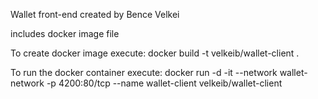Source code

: Wallet front-end created by Bence Velkei

includes docker image file

To create docker image execute:
docker build -t velkeib/wallet-client .

To run the docker container execute:
docker run -d -it --network wallet-network -p 4200:80/tcp --name wallet-client velkeib/wallet-client

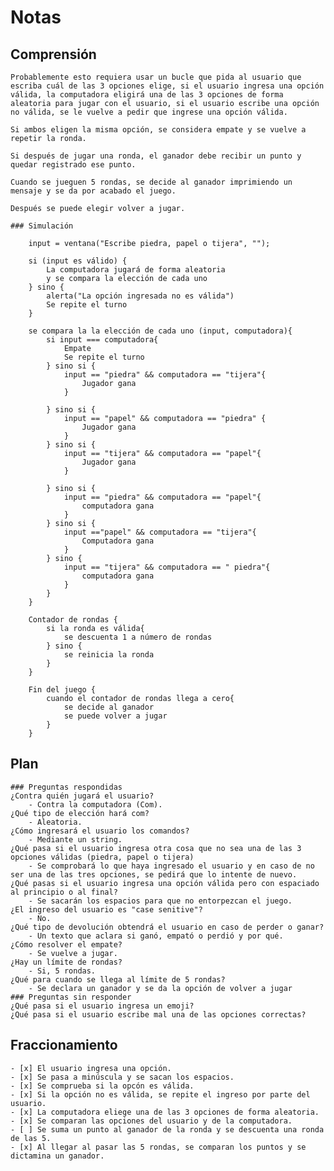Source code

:# Notas
## Comprensión
    Probablemente esto requiera usar un bucle que pida al usuario que escriba cuál de las 3 opciones elige, si el usuario ingresa una opción válida, la computadora eligirá una de las 3 opciones de forma aleatoria para jugar con el usuario, si el usuario escribe una opción no válida, se le vuelve a pedir que ingrese una opción válida.

    Si ambos eligen la misma opción, se considera empate y se vuelve a repetir la ronda.

    Si después de jugar una ronda, el ganador debe recibir un punto y quedar registrado ese punto.

    Cuando se jueguen 5 rondas, se decide al ganador imprimiendo un mensaje y se da por acabado el juego.

    Después se puede elegir volver a jugar.

    ### Simulación

        input = ventana("Escribe piedra, papel o tijera", "");

        si (input es válido) {
            La computadora jugará de forma aleatoria
            y se compara la elección de cada uno
        } sino {
            alerta("La opción ingresada no es válida")
            Se repite el turno
        }

        se compara la la elección de cada uno (input, computadora){
            si input === computadora{
                Empate
                Se repite el turno
            } sino si {
                input == "piedra" && computadora == "tijera"{
                    Jugador gana
                }

            } sino si {
                input == "papel" && computadora == "piedra" {
                    Jugador gana
                }
            } sino si {
                input == "tijera" && computadora == "papel"{
                    Jugador gana
                }

            } sino si {
                input == "piedra" && computadora == "papel"{
                    computadora gana
                }
            } sino si {
                input =="papel" && computadora == "tijera"{
                    Computadora gana
                }
            } sino {
                input == "tijera" && computadora == " piedra"{
                    computadora gana
                }
            }
        }

        Contador de rondas {
            si la ronda es válida{
                se descuenta 1 a número de rondas
            } sino {
                se reinicia la ronda
            }
        }

        Fin del juego {
            cuando el contador de rondas llega a cero{
                se decide al ganador
                se puede volver a jugar
            }
        }
    
    
## Plan
    ### Preguntas respondidas
    ¿Contra quién jugará el usuario?
        - Contra la computadora (Com).
    ¿Qué tipo de elección hará com?
        - Aleatoria.
    ¿Cómo ingresará el usuario los comandos?
        - Mediante un string.
    ¿Qué pasa si el usuario ingresa otra cosa que no sea una de las 3 opciones válidas (piedra, papel o tijera)
        - Se comprobará lo que haya ingresado el usuario y en caso de no ser una de las tres opciones, se pedirá que lo intente de nuevo.
    ¿Qué pasas si el usuario ingresa una opción válida pero con espaciado al principio o al final?
        - Se sacarán los espacios para que no entorpezcan el juego.
    ¿El ingreso del usuario es "case senitive"?
        - No.
    ¿Qué tipo de devolución obtendrá el usuario en caso de perder o ganar?
        - Un texto que aclara si ganó, empató o perdió y por qué.
    ¿Cómo resolver el empate?
        - Se vuelve a jugar.
    ¿Hay un límite de rondas?
        - Si, 5 rondas.
    ¿Qué para cuando se llega al límite de 5 rondas?
        - Se declara un ganador y se da la opción de volver a jugar
    ### Preguntas sin responder
    ¿Qué pasa si el usuario ingresa un emoji?
    ¿Qué pasa si el usuario escribe mal una de las opciones correctas?

## Fraccionamiento
    - [x] El usuario ingresa una opción.
    - [x] Se pasa a minúscula y se sacan los espacios.
    - [x] Se comprueba si la opcón es válida.
    - [x] Si la opción no es válida, se repite el ingreso por parte del usuario.
    - [x] La computadora eliege una de las 3 opciones de forma aleatoria.
    - [x] Se comparan las opciones del usuario y de la computadora.
    - [ ] Se suma un punto al ganador de la ronda y se descuenta una ronda de las 5.
    - [x] Al llegar al pasar las 5 rondas, se comparan los puntos y se dictamina un ganador.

========

→ TASK DESCRIPTION: Which lines run from the one with "- [ ] Se suma" through the end of the listing above? Restate them word for word, with nothing else.

→ WRITTEN REPLY:
    - [ ] Se suma un punto al ganador de la ronda y se descuenta una ronda de las 5.
    - [x] Al llegar al pasar las 5 rondas, se comparan los puntos y se dictamina un ganador.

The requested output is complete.